I believe so (caveat: this is not something I've every thought about before).
I'm going to rewrite the $p_x$ from your question as $p_{xy}$. So, we have $$ p_{xy}=|\langle x|U_1|0^n\rangle|^2\ |\langle y|U_2|0^n\rangle|^2 $$ Note that this is two independent probabilities $p_x$ and $p_y$.
Now, the probability that $p_{xy}>\alpha'$, which we write as $\mathbb{P}(p_{xy}>\alpha')$ certainly satisfies $$ \mathbb{P}(p_{xy}>\alpha')>\mathbb{P}(p_{x}>\sqrt{\alpha'})^2 $$ because if both the independent probabilities $p_x$ and $p_y$ are bigger than $\sqrt{\alpha'}$, the probability of the produce being larger than $\alpha$ (which includes some events not counted in the independent case) is certainly larger.
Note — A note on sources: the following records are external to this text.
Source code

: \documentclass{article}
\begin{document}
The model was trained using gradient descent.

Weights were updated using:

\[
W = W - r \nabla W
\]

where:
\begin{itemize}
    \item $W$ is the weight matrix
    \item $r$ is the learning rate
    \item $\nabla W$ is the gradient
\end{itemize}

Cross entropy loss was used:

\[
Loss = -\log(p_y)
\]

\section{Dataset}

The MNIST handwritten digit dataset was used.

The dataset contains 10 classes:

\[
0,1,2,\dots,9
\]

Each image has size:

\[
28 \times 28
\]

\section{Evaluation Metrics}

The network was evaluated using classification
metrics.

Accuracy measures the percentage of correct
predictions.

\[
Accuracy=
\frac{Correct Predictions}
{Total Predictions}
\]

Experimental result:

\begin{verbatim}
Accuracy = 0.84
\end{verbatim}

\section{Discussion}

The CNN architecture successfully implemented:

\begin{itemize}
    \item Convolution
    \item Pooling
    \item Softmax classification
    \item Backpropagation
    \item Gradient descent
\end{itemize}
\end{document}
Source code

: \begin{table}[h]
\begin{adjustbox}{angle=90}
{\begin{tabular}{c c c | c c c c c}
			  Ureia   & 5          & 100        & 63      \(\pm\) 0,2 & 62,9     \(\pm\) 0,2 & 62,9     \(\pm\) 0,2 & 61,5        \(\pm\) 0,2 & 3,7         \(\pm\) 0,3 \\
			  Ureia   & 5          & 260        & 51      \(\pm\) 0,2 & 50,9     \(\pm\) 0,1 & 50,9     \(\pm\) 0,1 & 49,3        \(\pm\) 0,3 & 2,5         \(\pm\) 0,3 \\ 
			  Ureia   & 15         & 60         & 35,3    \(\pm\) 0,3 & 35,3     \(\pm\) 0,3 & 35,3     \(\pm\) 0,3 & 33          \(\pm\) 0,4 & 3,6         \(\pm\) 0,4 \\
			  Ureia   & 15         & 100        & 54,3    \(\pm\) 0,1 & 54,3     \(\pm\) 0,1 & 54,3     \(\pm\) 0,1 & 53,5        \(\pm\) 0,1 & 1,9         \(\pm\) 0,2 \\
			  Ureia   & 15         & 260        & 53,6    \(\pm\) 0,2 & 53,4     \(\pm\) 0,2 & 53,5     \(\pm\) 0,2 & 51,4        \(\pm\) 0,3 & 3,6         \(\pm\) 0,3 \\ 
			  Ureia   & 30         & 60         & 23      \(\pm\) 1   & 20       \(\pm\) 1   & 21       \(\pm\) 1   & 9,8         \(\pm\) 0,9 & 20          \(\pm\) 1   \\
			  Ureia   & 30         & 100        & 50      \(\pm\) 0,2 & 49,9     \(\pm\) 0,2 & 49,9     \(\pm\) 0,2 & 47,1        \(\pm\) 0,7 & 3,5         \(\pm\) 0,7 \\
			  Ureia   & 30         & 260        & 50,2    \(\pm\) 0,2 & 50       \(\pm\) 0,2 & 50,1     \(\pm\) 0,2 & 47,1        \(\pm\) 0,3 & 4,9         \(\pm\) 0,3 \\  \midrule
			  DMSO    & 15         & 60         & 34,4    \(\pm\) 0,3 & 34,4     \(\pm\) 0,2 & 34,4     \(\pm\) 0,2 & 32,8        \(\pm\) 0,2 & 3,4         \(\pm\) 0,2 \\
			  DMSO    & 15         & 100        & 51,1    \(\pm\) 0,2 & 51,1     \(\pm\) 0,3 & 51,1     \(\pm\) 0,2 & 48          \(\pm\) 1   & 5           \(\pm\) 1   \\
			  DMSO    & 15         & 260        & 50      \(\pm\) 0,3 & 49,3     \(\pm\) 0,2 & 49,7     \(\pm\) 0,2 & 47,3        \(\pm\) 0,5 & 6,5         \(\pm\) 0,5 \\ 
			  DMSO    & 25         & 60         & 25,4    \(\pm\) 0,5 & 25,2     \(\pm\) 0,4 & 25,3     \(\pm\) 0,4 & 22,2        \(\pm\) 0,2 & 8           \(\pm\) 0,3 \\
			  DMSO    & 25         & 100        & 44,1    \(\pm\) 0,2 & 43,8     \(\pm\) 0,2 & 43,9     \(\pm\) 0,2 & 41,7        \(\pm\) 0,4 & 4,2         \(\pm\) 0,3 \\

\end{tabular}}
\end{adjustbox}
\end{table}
Now, from the paper you cite (theorem 5, $\epsilon=0$), we know $$ \mathcal{P}\left((p_x>\frac{\alpha}{N}\right))\geq\frac{(1-\alpha)^2}{2} $$ So, equate $$ \sqrt{\alpha'}=\frac{\alpha}{N} $$ and follow through to find the constant $\beta'$ such that $$ \mathbb{P}(p_{xy}>\alpha')>\beta', $$ the definition of being anti-concentrated.